▶ _Required work_
Count the lines below that hold "string". Give the number without comment.

▶ _Listed entries_
----

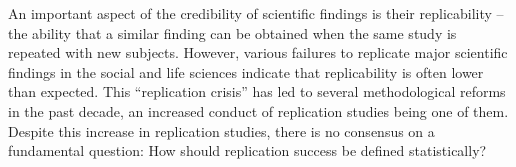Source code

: An important aspect of the credibility of scientific findings is their
replicability -- the ability that a similar finding can be obtained when the
same study is repeated with new subjects. However, various failures to replicate
major scientific findings in the social and life sciences indicate that
replicability is often lower than expected. This ``replication crisis'' has led
to several methodological reforms in the past decade, an increased conduct of
replication studies being one of them. Despite this increase in replication
studies, there is no consensus on a fundamental question: How should replication
success be defined statistically?

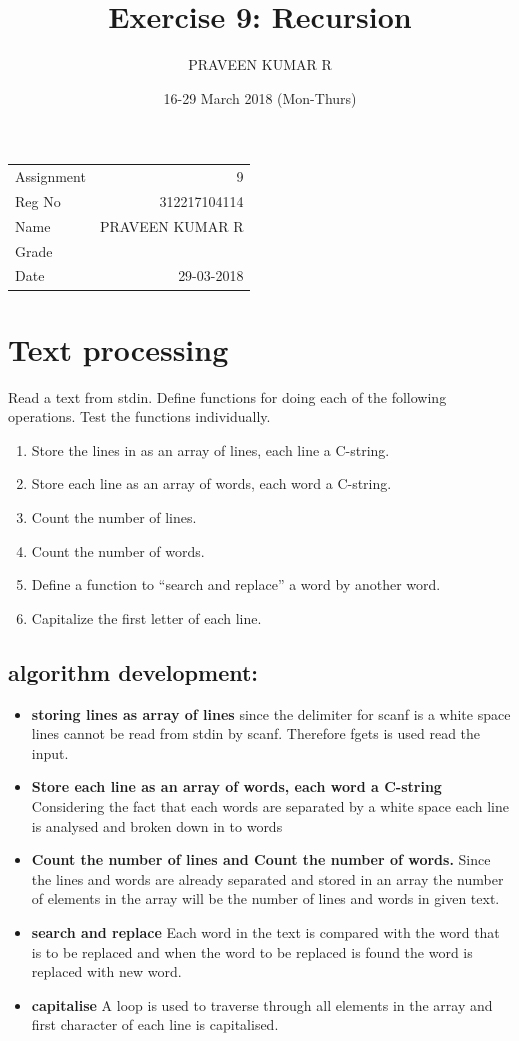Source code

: \documentclass[11pt]{article}
\author{PRAVEEN KUMAR R}
\date{16-29 March 2018 (Mon-Thurs)}
\title{Exercise 9: Recursion}
\begin{document}
\maketitle
\linespread{1.2}
\begin{center}
\begin{tabular}{lr}
Assignment & 9\\
Reg No & 312217104114\\
Name & PRAVEEN KUMAR R\\
Grade & \\
Date & 29-03-2018\\
\end{tabular}
\end{center}
\linespread{1.5}

\section{Text processing}
\label{sec-1}
Read a text from stdin. Define functions for doing each of
the following operations. Test the functions individually.
\begin{enumerate}
\item Store the lines in as an array of lines, each line a C-string.
\item Store each line as an array of words, each word a C-string.
\item Count the number of lines.
\item Count the number of words.
\item Define a function to ``search and replace'' a word by another word.
\item Capitalize the first letter of each line.
\end{enumerate}

\subsection*{algorithm development:}
\label{sec-1-1}
\begin{itemize}
\item \textbf{storing lines as array of lines}
since the delimiter for scanf is a white space lines cannot be
read from stdin by scanf. Therefore fgets is used read the input.
\item \textbf{Store each line as an array of words, each word a C-string}
Considering the fact that each words are separated by a white space
each line is analysed and broken down in to words
\item \textbf{Count the number of lines and Count the number of words.}
Since the lines and words are already separated and stored in an array 
the number of elements  in the array will be the number of lines and words
in given text.
\item \textbf{search and replace}
Each word in the text is compared with the word that is to be replaced and 
when the word to be replaced is found the word is replaced with new word.
\item \textbf{capitalise}
A loop is used to traverse through all elements in the array and
first character of each line is capitalised.
\end{itemize}
\end{document}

----

▶ _Problem solution_
3